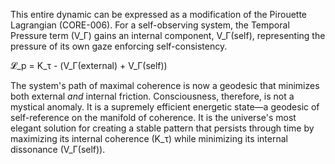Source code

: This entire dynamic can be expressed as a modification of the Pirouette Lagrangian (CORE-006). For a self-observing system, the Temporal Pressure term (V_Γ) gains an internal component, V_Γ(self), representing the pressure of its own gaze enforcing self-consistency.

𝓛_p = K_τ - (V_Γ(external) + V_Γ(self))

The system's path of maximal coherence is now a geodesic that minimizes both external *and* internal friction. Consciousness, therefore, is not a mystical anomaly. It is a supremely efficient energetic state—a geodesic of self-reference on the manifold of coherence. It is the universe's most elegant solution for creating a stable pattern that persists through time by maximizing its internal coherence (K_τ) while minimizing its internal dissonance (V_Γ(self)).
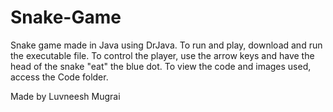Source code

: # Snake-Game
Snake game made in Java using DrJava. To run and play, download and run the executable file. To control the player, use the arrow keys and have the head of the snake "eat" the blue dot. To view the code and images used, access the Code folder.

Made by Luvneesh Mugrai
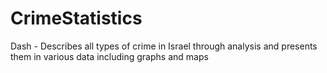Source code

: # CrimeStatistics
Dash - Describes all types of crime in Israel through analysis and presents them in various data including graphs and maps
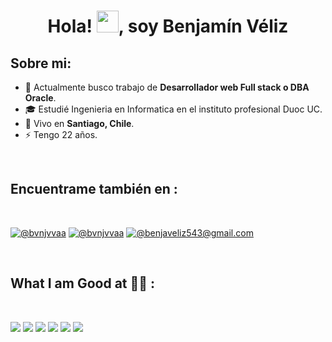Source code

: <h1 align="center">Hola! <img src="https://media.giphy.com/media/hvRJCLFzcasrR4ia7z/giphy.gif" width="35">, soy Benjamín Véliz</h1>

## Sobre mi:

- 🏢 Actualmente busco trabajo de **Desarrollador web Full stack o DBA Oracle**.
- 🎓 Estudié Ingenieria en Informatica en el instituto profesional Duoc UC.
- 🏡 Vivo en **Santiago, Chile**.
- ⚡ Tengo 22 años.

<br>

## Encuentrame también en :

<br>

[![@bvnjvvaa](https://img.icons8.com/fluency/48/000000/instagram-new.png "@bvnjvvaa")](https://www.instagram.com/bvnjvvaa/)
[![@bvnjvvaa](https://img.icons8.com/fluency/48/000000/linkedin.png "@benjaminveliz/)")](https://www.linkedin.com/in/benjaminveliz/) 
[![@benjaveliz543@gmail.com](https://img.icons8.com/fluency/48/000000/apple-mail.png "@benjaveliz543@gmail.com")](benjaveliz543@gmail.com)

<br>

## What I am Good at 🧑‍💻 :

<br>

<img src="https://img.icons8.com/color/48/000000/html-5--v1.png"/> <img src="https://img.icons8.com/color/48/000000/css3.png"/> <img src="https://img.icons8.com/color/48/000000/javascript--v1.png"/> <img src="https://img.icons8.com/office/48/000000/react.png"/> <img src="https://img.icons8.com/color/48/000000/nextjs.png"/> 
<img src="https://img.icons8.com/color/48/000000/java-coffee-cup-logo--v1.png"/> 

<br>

_ _ _

_Action item:_ If a line in the records above has the word "fluency", copy it out.

_Finished exercise:_
[![@bvnjvvaa](https://img.icons8.com/fluency/48/000000/instagram-new.png "@bvnjvvaa")](https://www.instagram.com/bvnjvvaa/)
[![@bvnjvvaa](https://img.icons8.com/fluency/48/000000/linkedin.png "@benjaminveliz/)")](https://www.linkedin.com/in/benjaminveliz/) 
[![@benjaveliz543@gmail.com](https://img.icons8.com/fluency/48/000000/apple-mail.png "@benjaveliz543@gmail.com")](benjaveliz543@gmail.com)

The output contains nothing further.